Стояло прекрасное лето. И часто после работы мы с Л. уходили в чистое поле, поскольку все же невеста была она, и лежали во ржи. Однажды нас чуть не убил немецкий стрелок с бреющего полета.
Ночью небо гудело миллионнократно усиленным шмелиным гулом – немцы летели бомбить Москву.
Как-то в конце светлого солнечного сентября нас повели в Вязьму, посадили в вагоны и отправили в столицу. Много позже я узнал, что немцы обошли наши оборонительные линии и, если бы не распорядительность какого-то начальства, мы бы оказались в окружении и в плену.
В Вязьме мы встретились с ополчением – плохо одетым и обученным войском, состоявшим из московских интеллигентов и мальчишек.
А может быть, это произошло в начале октября. Время текло быстро и дни сливались с днями.
В Москве находился Павел Коган, сухой, загоревший, с трудом добравшийся из Закавказья, где работал в геологической экспедиции. Он проживал тогда на улице Пушкина (Б. Дмитровке) у литинститутки Нины Бать. Вместе мы пошли на улицу Мархлевского, где в здании школы записывали в училище военных переводчиков. Первый вопрос был – знаете ли немецкий. Павел быстро сказал: «Да». Я замялся, потому что немецкий знал плохо. Меня не взяли. Павел вскоре уехал в училище переводчиков, наскоро приказав мне на фронт не идти, а описывать подвиги друзей и вообще историю поколения.

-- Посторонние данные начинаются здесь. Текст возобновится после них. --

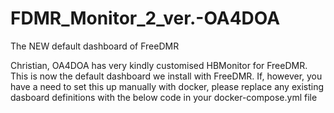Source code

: # FDMR_Monitor_2_ver.-OA4DOA
The NEW default dashboard of FreeDMR

Christian, OA4DOA has very kindly customised HBMonitor for FreeDMR. This is now the default dashboard we install with FreeDMR. If, however, you have a need to set this up manually with docker, please replace any existing dasboard definitions with the below code in your docker-compose.yml file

В эти начальные дни солнечного и пустого октября 1941 года я и попытался написать нечто о поколении – безуспешная попытка, а может быть, самое начальное состояние этой моей всегда писавшейся книги.
Пришел и ушел Слуцкий.
Марк Бершадский и Женя Астерман, сказавшись отсутствующими в городе, когда нас призвали строить укрепления перед Вязьмой, уже были в военном училище на станции Подсолнечной. Вскоре им предстояло погибнуть.
Солнечный этот октябрь был пуст. По радио играла музыка. Я почему-то переводил «Пьяный корабль» Рембо – первый мой перевод.
Теперь, пожалуй, можно себе представить, почему в каком-то смутном порыве я обратился к строкам «Пьяного корабля» и ощутил потребность вновь пережить его и переложить по-своему. Меня влекло ощущение внутренней свободы среди разбушевавшихся стихий, бесстрашие и обреченность, воплощенные в образе летящего по бурным волнам корабля. И чувство огромности и небывалости происходящего. И чувство неприкаянности.
16 октября, в день паники, когда прошел слух о немецком десанте в Волоколамске, Москва казалась малонаселенной, и, собственно, паники не было, не было панического шума и топота толпы.
Отец вернулся из Института, откуда уже сбежало начальство, увезя с собой кассу с зарплатой.
В ИФЛИ, переселившемся на Пироговскую, тоже никого не было. В канцелярии валялись на полу бумаги и документы, маленькая записка предлагала студентам своими средствами добираться до Ташкента.
Город был просторный и оставленный. Было странное чувство свободы, неизвестности, страха, пустоты и отсутствия власти.
Пришла Л. и сказала, что есть билеты на пароход, отплывающий из Южного московского порта в Горький. Решили ехать. Необходимые вещи были уже связаны в большие тюки. Квартиру не заперли.
В подъезде стоял сосед Мухин.
– Ай да Гитлер! Ай да молодец! – сказал он гнусавым голосом хулигана.
Тут же терся жуликоватый управдом.
Вместе они отправились грабить нашу квартиру.
Битком набитый трамвай медленно плелся через весь город к Речному вокзалу. Неожиданно он был остановлен милицейским свистком. Какой-то гражданин вскочил на ходу на площадку прицепа. Милиционер снял его и потребовал уплатить штраф.
Этот эпизод чем-то был утешителен. Впоследствии я сам наблюдал и много слышал об автономной инерции в действиях должностных лиц и учреждений, временно лишенных руководства. Эта черта свидетельствовала о прочности строя и его отдельных звеньев. О крепости круговой поруки низового аппарата, выявлению которой много способствовала политика гитлеризма.
В способности сопротивления, в проявлении прочности и самосуществования изолированных частей государственного организма были, конечно, и национальный подтекст, национальная традиция. Но наличие национального начала здесь тесно слилось с началами строя. Одного национального не хватало, как, например, у французов.
Является ли национальная стойкость исторической и исключительной чертой русской нации? В известной мере – да. Но среде власти выгодно затушевывать социальный подтекст русского сопротивления в силу инстинкта самосохранения, выработавшегося у русской власти со времен татарщины. Когда ей грозит внешняя опасность – власть обращается к нации.
В начале войны выявилось, что у нас не столько крепкая власть, сколько прочный строй.